Andor Series Premiere Review: The Best Star Wars Project In Years

Judging by its first three episodes, Diego Luna's new Star Wars series promises to be the most impressive project to come out of the franchise in a long time.

By Michileen Martin | Published


4.5 robots

Andor Series Premiere Review Score:


Judging by its first three episodes, Disney+‘s new Star Wars series Andor promises to be the best thing to come out of the franchise in years; arguably since the 2016 film that inspired it. The first three episodes deliver wonderful performances set in a world steeped in the space saga George Lucas created, while at the same time managing to feel like nothing in the mythos we’ve ever seen before. I hope all the fans who screeched like dying Jawas on Twitter over the appearance of an Ak-47 in the Andor trailer are hungry, because they’re going to be eating so, so many of their own words.

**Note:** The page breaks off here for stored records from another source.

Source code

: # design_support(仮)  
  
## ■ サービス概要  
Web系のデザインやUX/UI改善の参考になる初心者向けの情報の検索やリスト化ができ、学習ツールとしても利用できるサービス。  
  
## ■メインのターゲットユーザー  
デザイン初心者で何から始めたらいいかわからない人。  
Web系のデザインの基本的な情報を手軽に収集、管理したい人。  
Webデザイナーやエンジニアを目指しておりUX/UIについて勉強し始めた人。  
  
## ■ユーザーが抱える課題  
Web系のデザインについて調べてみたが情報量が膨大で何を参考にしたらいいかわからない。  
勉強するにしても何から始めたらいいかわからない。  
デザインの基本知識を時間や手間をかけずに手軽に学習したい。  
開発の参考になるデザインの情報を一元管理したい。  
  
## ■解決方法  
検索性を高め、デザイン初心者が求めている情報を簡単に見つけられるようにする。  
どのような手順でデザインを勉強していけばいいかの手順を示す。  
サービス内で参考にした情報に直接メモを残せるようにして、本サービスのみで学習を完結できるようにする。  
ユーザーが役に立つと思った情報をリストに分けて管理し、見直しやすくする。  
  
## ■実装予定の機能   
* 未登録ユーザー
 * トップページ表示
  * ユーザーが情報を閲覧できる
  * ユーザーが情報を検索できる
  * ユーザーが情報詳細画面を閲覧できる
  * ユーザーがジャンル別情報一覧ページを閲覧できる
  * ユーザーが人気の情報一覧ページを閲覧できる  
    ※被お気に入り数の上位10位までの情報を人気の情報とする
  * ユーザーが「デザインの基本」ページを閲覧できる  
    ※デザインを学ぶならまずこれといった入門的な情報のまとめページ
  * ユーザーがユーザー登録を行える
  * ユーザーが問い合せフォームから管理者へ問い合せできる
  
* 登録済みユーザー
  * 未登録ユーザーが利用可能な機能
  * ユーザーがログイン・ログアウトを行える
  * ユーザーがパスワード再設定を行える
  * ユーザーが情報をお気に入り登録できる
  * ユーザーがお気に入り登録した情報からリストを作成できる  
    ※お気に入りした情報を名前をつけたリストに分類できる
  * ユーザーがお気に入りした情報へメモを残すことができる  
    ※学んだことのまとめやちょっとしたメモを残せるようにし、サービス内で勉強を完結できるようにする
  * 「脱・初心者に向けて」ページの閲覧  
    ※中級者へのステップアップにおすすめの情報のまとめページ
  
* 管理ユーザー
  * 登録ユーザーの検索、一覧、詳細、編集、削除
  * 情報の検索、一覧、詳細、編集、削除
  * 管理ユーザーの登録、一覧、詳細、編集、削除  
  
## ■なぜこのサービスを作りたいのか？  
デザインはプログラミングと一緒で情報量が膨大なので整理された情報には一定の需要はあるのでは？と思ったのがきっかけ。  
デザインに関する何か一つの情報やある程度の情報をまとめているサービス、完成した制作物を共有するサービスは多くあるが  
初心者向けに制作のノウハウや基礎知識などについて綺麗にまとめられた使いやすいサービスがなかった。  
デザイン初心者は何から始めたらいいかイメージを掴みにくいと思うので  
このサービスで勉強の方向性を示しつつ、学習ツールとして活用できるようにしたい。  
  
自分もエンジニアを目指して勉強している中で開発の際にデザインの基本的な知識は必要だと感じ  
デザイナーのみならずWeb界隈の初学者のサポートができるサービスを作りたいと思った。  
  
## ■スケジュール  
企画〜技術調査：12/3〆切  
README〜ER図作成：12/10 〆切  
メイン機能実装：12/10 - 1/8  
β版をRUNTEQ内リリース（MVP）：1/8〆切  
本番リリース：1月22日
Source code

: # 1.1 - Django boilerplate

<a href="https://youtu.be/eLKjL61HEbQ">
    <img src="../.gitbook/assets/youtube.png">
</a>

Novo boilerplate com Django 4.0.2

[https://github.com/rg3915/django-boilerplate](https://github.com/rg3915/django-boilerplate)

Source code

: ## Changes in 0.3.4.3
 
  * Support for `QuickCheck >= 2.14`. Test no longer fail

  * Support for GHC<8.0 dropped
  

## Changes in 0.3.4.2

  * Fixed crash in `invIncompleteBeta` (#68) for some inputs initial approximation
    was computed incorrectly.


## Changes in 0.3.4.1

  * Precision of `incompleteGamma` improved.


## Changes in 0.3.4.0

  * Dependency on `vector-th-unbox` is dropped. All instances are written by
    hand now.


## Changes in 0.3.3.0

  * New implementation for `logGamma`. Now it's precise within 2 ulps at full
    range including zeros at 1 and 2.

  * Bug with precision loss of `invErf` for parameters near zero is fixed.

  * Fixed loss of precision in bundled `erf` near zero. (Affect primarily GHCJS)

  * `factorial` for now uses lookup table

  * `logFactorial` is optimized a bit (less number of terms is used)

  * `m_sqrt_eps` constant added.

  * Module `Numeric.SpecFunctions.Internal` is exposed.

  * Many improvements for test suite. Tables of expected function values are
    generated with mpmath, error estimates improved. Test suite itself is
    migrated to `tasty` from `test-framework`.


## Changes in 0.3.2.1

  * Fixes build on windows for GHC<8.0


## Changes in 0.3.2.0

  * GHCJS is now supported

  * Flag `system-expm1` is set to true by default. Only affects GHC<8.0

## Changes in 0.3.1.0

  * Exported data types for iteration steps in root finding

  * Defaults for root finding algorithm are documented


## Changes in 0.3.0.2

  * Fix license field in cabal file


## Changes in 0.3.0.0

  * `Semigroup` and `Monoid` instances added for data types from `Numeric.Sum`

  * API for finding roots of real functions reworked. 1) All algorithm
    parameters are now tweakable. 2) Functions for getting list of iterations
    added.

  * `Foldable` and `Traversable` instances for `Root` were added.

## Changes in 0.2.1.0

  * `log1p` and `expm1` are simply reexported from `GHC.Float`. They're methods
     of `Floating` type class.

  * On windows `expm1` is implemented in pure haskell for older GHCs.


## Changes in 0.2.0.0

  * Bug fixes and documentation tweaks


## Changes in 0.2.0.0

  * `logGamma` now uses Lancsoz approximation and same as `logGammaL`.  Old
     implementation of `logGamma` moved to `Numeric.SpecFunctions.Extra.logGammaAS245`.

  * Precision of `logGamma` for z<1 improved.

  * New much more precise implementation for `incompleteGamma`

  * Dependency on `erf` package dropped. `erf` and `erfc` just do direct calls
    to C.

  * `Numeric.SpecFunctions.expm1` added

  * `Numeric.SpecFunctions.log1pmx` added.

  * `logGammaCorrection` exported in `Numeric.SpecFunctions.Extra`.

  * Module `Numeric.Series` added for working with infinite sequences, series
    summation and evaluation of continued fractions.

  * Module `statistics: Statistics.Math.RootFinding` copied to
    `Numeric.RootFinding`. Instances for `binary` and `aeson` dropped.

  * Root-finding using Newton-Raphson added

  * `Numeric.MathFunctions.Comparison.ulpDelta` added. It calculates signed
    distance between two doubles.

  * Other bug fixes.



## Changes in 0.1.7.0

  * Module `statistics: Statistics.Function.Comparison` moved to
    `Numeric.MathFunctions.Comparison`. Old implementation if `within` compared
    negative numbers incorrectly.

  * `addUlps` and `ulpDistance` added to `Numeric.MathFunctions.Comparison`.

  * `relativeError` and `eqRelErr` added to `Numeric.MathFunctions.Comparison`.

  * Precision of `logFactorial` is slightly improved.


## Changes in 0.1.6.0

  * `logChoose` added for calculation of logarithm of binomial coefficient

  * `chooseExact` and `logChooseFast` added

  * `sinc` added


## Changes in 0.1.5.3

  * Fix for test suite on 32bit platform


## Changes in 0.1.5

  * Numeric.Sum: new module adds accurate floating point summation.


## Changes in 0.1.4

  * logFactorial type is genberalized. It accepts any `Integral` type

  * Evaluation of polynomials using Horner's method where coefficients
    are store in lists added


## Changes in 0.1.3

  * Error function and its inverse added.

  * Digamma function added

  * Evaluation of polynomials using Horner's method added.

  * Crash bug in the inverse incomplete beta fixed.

It’s no mistake the new Star Wars series opens with Andor (Diego Luna) doing the same thing he’s doing when we first meet him in Rogue One–trying to remain incognito while looking for information, and committing a dark act in a hidden corner of a city. The scene brilliantly not only sets up the plot for the next few episodes, but it contrasts wonderfully with Rogue One to shows us that the Andor we’re meeting is light years away from the guy who was willing to manipulate Jynn Erso in the hopes of murdering her father.

In between scenes from the present, we get glimpses of Andor’s childhood when he lives on Kenari as part of a group of children surviving in the wilderness in the wake of a cataclysmic mining accident (if you’ve seen it, it’s impossible to not be reminded of the all-kid post-apocalyptic tribe from 1985’s Mad Max Beyond Thunderdome). While fans had valid issues with such flashbacks in the Star Wars series The Book of Boba Fett (my own being that I wished the rest of the series was as engaging as the flashbacks), here Andor’s backstory gives us only what we need. One fascinating touch you may not even notice until after you’re done watching is that even though the child Andor (Antonio Viña, who is referred to as “Kassa”) and all of the other children speak only in an alien language, the TV show offers no translation; it isn’t needed, because everything they say is implicit in what’s on the screen.

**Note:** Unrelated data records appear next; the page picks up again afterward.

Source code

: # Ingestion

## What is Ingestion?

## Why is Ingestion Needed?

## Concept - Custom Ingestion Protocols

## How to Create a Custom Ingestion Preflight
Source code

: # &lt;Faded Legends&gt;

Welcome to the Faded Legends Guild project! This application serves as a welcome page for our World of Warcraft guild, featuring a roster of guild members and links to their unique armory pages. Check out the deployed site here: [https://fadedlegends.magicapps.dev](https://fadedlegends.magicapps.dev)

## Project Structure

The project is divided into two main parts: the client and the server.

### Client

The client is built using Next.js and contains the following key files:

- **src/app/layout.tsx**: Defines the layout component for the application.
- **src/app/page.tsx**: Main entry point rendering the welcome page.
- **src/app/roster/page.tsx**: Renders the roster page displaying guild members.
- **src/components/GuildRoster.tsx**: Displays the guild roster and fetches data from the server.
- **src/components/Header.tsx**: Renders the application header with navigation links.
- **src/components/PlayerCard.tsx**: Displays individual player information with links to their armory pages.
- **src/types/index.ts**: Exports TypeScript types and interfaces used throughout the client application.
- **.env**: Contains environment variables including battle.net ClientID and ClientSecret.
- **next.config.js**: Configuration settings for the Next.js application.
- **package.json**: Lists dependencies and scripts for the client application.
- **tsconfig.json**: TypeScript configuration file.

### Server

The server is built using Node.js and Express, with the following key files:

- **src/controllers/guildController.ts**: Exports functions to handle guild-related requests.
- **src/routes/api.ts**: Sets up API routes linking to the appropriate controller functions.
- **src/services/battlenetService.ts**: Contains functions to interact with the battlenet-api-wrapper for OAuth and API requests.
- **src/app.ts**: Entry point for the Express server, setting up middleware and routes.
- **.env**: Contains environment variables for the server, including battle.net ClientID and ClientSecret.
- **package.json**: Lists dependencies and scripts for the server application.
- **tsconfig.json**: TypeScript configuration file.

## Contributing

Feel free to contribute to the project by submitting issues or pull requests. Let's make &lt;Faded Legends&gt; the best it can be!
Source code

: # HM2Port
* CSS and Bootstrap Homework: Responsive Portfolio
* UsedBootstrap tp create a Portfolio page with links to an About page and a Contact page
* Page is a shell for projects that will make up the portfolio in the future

The bulk of the action takes place on Andor’s more recent home of Ferrix, and this is where we get to see two of the aspects of Star Wars we’ve rarely, if ever, gotten a peek at: the mundanity of life under the Empire, and the on-the-ground view of the fomenting rebellion. The disciplined bell-toller, who stands atop the same tower every morning to wake the town to their scavenging jobs with his measured hammer strikes, is one side of the coin. When the corporate troops arrive to arrest Andor, select Ferrix citizens start banging on carefully placed rods all around the town, and that’s the flip-side; the side that will ultimately lead to the destruction of the Death Star.

star wars andor
Adria Arjona in Andor

You won’t see a single lightsaber in these first three episodes, or hear The Force mentioned at all. Not that the Jedi and Sith of Star Wars aren’t entertaining, but in Andor it’s the more fallible and human characters who are in the spotlight. Actually, if there’s any failing to the series so far at all, it’s that sometimes it’s so utterly familiar that when the occasional droid or alien showed up, I was almost a little surprised; as if I just shook myself awake and thought, “oh right, this is Star Wars.”

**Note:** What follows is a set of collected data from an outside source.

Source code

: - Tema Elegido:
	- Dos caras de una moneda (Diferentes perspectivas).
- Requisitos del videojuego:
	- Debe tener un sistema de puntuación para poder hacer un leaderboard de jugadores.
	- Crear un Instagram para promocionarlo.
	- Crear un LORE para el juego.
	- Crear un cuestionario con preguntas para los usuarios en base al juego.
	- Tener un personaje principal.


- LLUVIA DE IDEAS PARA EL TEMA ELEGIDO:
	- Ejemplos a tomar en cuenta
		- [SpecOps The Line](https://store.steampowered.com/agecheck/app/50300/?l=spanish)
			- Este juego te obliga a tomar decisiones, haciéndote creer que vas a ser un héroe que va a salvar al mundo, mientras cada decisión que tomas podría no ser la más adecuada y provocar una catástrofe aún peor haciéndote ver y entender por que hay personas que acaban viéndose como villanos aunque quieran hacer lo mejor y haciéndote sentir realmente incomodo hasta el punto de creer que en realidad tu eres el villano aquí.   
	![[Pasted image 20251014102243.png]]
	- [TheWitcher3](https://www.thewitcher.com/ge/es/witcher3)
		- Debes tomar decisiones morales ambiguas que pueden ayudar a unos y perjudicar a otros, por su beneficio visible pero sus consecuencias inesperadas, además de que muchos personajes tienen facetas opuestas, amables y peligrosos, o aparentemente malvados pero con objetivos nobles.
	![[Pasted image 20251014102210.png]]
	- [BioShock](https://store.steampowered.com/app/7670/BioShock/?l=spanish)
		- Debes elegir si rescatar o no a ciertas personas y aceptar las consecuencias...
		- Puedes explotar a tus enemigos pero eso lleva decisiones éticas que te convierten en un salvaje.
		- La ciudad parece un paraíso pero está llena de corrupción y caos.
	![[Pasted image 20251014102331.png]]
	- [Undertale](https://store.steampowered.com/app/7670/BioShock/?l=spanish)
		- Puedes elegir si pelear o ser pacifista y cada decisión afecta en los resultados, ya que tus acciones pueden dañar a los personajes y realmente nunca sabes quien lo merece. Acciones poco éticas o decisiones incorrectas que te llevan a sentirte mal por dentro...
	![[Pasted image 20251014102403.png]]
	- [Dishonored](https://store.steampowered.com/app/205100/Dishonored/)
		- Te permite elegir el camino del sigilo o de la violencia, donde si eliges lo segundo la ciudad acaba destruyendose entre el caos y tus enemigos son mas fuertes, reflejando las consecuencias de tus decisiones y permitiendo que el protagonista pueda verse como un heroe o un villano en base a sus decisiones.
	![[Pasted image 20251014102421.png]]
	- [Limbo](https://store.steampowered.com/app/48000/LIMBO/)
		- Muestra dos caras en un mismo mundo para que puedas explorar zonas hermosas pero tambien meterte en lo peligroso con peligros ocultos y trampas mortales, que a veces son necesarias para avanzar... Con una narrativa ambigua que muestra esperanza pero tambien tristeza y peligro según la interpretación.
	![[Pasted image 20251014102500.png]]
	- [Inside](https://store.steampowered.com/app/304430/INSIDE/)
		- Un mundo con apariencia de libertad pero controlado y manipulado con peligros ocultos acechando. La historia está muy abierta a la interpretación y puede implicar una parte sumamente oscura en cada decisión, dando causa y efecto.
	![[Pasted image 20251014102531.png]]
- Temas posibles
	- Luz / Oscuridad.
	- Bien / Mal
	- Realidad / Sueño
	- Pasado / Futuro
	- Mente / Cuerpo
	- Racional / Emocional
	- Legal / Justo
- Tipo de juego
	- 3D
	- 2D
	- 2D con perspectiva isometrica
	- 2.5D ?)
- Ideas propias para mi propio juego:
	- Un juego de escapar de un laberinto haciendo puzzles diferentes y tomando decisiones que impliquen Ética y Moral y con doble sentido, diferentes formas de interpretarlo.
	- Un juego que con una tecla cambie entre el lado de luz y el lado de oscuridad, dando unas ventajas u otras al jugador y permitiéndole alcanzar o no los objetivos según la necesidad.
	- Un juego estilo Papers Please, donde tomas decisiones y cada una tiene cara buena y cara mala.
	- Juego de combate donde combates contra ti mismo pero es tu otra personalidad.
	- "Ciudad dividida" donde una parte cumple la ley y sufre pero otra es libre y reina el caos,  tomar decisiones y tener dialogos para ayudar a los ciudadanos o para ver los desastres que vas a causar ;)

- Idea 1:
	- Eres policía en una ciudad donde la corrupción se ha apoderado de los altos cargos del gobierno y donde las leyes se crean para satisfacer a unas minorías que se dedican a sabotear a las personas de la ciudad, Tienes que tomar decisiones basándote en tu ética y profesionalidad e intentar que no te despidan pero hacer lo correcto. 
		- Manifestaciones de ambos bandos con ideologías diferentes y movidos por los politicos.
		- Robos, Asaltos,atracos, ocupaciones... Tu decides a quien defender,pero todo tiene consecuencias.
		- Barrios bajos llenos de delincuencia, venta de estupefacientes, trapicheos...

The choice of using the corporate soldiers as antagonists in these first episodes, rather than the more recognizable Star Wars stormtroopers, is a perfect one indicative of the less epic and more relatable feel of Andor. Rather than just rows of gleaming, white sameness, we see everything going on in the minds of the bad guys bogged down on Ferrix. We see their tension, their guilt, their fear, and their utter confusion in the face of resistance.

After watching all three episodes, it’s not difficult to imagine why this Star Wars series was renewed for a second season months ago, without a single episode of Andor having streamed. Unless Diego Luna disappears for the next few weeks and Pedro Pascal inexplicably shows up to take over the series with a motorized baby carriage and a “Darksaber For Dummies” manual, I’m confident the rest of Andor‘s first season will rock like Tattooine’s hottest Jizz band.